The invention in this application is directed to the control of fluid namely the O.sub.2.sup.* from the SOG to the laser gain generator in a non-rectilinear path which, unless modified, introduces variations in uniformity of the flow rate as the O.sub.2.sup.* courses over sharp bends in the feed line. Considering the size and complexity of the apparatus once the various modules are assembled together it becomes necessary to fold the system in order to install it in a suitable mobile carrier such as an airplane or large truck. In order to avoid stretching out the apparatus in a straight line (to avoid disturbances in the fluid flow) the SOG and the gain generator system arranged in a parallel juxtaposition to one another so that the out feed of the O.sub.2.sup.* and the in feed reside in different nonaligned planes that necessitate a sharp turn in order to feed the O.sub.2.sup.* from the SOG to the gain generator module.
A 90.degree. turn in the feed line results in varying the rate of flow of the reactive O.sub.2.sup.* across the cross-sectional area of the feed line. At the turn the O.sub.2.sup.* experiences an increase in pressure at the large radius turn portion of the feed line and a decrease at the small radius turn. This also results in flow separation along the wall. The thermodynamic reaction energy with the iodine is such that as the active iodine encounters different flow rates of oxygen at the center of the feed line compared to the inside boundaries of the feed line walls it results in density fluctuations in the reaction chamber. This can adversely affect the quality of the laser beam by diffusing or spreading the beam pattern.
Another problem that is encountered in the architecture of these systems is the valve control for opening the feed line to supply the O.sub.2.sup.* to the gain generator and to effectively shut down the system. The use of conventional valves such a gate valve, results in incrementally opening the cross section of the feed line that could also affect the quality of the beam in that the O.sub.2.sup.* is fed in at different rates during the time it takes to completely open the feed line.
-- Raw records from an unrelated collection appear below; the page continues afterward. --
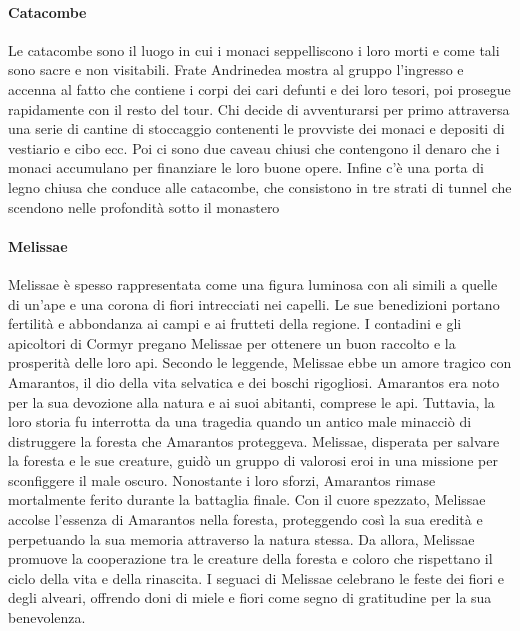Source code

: \documentclass{article}
\begin{document}
    \paragraph{Catacombe}
    Le catacombe sono il luogo in cui i monaci seppelliscono i loro morti e come tali sono sacre e non visitabili. Frate Andrinedea mostra al gruppo l'ingresso e accenna al fatto che contiene i corpi dei cari defunti e dei loro tesori, poi prosegue rapidamente con il resto del tour.
Chi decide di avventurarsi per primo attraversa una serie di cantine di stoccaggio contenenti le provviste dei monaci e depositi di vestiario e cibo ecc.
Poi ci sono due caveau chiusi che contengono il denaro che i monaci accumulano per finanziare le loro buone opere.
Infine c'è una porta di legno chiusa che conduce alle catacombe, che consistono in tre strati di tunnel che scendono nelle profondità sotto il monastero
\paragraph{Melissae}Melissae è spesso rappresentata come una figura luminosa con ali simili a quelle di un'ape e una corona di fiori intrecciati nei capelli. Le sue benedizioni portano fertilità e abbondanza ai campi e ai frutteti della regione. I contadini e gli apicoltori di Cormyr pregano Melissae per ottenere un buon raccolto e la prosperità delle loro api.
Secondo le leggende, Melissae ebbe un amore tragico con Amarantos, il dio della vita selvatica e dei boschi rigogliosi. Amarantos era noto per la sua devozione alla natura e ai suoi abitanti, comprese le api. Tuttavia, la loro storia fu interrotta da una tragedia quando un antico male minacciò di distruggere la foresta che Amarantos proteggeva.
Melissae, disperata per salvare la foresta e le sue creature, guidò un gruppo di valorosi eroi in una missione per sconfiggere il male oscuro. Nonostante i loro sforzi, Amarantos rimase mortalmente ferito durante la battaglia finale. Con il cuore spezzato, Melissae accolse l'essenza di Amarantos nella foresta, proteggendo così la sua eredità e perpetuando la sua memoria attraverso la natura stessa.
Da allora, Melissae promuove la cooperazione tra le creature della foresta e coloro che rispettano il ciclo della vita e della rinascita. I seguaci di Melissae celebrano le feste dei fiori e degli alveari, offrendo doni di miele e fiori come segno di gratitudine per la sua benevolenza.

   
\end{document}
Previously known architectures for generating high energy chemical laser beams usable to engage incoming hostile missiles have presented problems in terms of requiring serially stringing out the processing modules which hampers the transportability of the system for the reason that they require unusually large vehicles, either airborne or land based.
It is an object of the present invention to overcome one or more of the problems.